When trying to read data through spark job with spark-cassandra-connector-2.4.2 it takes 28 minutes to read 90000000 records.we need to reduce this time to 5-10 mins also below are the config used in spark job & while reading out of 5 executors of spark only one executor has tasks running on it other 4 are idle.Our cassandra version is apache-cassandra-3.11.3.
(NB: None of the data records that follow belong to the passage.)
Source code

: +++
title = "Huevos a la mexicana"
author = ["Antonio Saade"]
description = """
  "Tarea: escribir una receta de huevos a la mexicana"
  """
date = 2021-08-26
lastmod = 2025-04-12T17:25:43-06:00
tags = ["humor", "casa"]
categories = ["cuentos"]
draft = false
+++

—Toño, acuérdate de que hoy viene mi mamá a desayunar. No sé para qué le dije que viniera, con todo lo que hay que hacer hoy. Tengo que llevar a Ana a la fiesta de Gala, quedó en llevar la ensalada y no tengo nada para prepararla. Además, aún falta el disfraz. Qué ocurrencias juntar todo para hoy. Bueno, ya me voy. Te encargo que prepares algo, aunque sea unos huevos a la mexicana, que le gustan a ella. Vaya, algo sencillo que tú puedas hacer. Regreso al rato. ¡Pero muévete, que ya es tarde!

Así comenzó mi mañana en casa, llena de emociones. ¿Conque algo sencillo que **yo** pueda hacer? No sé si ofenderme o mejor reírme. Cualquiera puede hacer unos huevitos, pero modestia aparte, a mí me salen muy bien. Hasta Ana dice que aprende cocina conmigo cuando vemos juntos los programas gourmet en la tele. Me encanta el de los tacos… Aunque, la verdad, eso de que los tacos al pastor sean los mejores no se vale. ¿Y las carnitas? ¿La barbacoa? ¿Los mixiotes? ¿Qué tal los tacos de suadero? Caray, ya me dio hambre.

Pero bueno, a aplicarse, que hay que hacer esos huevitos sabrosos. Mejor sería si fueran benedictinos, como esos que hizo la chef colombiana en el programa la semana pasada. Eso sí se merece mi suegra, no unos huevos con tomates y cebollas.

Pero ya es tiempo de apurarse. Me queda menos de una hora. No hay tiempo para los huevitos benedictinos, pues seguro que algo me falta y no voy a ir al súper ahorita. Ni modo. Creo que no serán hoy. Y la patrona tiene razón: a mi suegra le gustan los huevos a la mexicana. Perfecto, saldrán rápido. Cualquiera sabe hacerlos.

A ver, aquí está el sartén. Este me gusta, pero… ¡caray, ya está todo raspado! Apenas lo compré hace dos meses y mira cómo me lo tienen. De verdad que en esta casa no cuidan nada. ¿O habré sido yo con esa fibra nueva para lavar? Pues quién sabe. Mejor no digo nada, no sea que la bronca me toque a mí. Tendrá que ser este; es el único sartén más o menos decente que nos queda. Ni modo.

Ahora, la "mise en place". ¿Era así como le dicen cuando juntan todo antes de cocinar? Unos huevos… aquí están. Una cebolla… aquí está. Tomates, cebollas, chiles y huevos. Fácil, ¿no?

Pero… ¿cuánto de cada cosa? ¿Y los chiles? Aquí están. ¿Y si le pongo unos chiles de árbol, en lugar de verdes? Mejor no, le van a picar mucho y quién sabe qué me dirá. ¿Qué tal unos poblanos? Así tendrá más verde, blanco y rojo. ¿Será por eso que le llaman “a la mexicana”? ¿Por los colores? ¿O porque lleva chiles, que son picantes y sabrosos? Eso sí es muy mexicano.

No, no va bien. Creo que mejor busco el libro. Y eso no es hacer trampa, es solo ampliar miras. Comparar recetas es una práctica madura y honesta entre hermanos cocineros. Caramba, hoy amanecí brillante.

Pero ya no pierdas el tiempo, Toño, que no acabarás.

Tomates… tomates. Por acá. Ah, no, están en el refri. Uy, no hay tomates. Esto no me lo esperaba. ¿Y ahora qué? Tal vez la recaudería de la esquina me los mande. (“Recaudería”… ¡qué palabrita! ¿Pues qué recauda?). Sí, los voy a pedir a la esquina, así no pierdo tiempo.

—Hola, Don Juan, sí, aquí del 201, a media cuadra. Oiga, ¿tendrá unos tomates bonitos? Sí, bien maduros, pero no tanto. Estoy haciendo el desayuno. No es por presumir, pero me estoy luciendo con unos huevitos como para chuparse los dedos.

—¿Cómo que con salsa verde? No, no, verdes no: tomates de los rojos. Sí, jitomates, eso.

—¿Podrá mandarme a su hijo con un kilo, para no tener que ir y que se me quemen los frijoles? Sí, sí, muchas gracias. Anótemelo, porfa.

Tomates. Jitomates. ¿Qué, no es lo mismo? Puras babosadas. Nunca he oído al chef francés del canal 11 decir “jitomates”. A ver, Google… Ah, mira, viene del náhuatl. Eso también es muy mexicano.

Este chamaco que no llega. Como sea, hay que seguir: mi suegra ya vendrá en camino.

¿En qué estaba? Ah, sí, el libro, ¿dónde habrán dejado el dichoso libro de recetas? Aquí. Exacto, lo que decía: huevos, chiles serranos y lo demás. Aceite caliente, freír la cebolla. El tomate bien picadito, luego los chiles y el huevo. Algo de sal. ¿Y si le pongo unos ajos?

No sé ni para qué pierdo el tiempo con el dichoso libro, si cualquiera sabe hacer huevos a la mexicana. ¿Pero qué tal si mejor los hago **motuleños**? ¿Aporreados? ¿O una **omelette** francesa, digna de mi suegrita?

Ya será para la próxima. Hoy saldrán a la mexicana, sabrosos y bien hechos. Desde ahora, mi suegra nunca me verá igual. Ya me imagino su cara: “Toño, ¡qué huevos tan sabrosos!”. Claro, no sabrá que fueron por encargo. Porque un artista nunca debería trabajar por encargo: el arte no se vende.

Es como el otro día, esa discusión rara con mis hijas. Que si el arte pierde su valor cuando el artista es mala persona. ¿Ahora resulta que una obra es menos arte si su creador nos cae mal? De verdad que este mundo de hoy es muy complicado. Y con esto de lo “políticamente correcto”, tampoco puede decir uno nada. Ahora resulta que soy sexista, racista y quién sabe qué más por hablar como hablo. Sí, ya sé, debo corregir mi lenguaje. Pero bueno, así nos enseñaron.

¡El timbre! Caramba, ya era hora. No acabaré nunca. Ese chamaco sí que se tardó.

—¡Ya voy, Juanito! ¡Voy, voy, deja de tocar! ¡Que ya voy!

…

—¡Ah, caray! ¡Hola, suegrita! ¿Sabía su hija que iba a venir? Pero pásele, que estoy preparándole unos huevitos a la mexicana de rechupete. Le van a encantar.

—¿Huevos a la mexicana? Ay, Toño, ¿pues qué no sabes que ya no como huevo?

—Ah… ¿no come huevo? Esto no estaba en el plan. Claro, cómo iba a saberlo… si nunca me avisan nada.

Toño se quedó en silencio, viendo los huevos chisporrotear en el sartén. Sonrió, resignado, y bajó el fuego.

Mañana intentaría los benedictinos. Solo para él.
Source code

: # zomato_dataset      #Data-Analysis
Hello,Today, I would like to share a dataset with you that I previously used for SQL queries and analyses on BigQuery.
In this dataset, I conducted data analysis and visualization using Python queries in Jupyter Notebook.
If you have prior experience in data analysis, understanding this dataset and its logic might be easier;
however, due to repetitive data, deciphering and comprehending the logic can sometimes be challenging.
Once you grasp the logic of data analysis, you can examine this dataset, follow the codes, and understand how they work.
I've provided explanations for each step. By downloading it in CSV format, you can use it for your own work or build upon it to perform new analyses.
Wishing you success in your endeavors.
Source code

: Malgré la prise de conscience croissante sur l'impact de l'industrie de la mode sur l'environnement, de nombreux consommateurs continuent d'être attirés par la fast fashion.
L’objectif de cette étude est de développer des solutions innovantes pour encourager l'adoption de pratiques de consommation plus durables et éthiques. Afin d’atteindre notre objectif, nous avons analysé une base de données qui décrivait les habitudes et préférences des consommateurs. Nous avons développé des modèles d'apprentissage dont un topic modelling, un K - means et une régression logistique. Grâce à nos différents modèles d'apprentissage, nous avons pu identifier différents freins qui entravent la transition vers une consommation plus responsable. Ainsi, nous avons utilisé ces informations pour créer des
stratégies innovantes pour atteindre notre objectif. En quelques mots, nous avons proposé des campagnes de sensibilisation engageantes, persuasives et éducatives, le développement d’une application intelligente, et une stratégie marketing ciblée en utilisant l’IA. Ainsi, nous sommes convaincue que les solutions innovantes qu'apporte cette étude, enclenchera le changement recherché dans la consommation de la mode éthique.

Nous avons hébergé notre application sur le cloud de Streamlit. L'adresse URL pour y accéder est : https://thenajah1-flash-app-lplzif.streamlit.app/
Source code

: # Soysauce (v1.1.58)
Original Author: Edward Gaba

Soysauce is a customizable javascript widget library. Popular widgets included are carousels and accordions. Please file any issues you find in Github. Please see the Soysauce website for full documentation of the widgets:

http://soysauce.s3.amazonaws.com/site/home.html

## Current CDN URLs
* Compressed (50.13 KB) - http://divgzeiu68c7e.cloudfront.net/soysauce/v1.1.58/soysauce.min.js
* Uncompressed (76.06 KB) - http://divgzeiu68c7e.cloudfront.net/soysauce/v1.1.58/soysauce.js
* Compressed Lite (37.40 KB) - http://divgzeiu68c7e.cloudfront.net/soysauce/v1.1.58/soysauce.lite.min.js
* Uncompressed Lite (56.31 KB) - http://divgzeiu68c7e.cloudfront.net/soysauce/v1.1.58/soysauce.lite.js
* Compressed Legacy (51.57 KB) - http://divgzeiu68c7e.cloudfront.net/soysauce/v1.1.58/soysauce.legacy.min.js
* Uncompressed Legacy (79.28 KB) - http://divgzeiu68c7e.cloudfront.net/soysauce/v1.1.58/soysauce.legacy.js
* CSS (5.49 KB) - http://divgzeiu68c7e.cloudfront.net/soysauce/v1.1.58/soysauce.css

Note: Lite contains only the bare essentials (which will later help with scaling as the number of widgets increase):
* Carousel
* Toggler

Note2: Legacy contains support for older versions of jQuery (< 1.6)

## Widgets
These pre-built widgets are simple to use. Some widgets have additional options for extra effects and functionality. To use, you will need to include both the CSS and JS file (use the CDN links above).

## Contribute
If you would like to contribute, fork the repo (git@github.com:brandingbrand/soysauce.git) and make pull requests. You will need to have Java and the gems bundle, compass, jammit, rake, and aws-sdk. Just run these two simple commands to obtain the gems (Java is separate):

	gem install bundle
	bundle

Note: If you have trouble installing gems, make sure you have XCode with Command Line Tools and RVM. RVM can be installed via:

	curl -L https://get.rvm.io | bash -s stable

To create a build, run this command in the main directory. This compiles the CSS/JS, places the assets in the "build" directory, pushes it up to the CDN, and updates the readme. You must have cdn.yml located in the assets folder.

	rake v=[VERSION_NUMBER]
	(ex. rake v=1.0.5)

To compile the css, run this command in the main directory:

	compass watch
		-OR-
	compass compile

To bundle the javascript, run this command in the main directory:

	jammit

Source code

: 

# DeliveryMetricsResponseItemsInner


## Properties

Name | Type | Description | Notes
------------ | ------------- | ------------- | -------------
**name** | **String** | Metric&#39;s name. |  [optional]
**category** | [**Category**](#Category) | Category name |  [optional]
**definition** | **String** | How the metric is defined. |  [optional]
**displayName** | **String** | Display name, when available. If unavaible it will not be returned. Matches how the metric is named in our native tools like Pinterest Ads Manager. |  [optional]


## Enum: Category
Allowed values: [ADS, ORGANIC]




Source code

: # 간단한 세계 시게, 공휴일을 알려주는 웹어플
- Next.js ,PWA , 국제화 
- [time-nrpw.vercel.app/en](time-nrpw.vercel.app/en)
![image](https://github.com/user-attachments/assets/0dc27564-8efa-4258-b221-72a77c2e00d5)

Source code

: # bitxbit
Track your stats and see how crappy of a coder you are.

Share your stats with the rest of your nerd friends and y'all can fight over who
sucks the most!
fs.gs.impl", "com.google.cloud.hadoop.fs.gcs.GoogleHadoopFileSystem fs.AbstractFileSystem.gs.impl", "com.google.cloud.hadoop.fs.gcs.GoogleHadoopFS google.cloud.auth.service.account.enable", "true" spark.yarn.maxAppAttempts", "1" spark.memory.offHeap.enabled", "true" spark.memory.offHeap.size", "16g" spark.sql.broadcastTimeout", "36000" spark.network.timeout", "600s" spark.cassandra.input.consistency.level", "LOCAL_QUORUM" spark.cassandra.output.consistency.level", "ANY" spark.sql.shuffle.partitions", "150" spark.shuffle.blockTransferService", "nio" spark.maxRemoteBlockSizeFetchToMem", "2000m" spark.sql.hive.filesourcePartitionFileCacheSize", "0" spark.cassandra.input.split.size_in_mb","512"
@Erick Ramirez Please suggest some solution.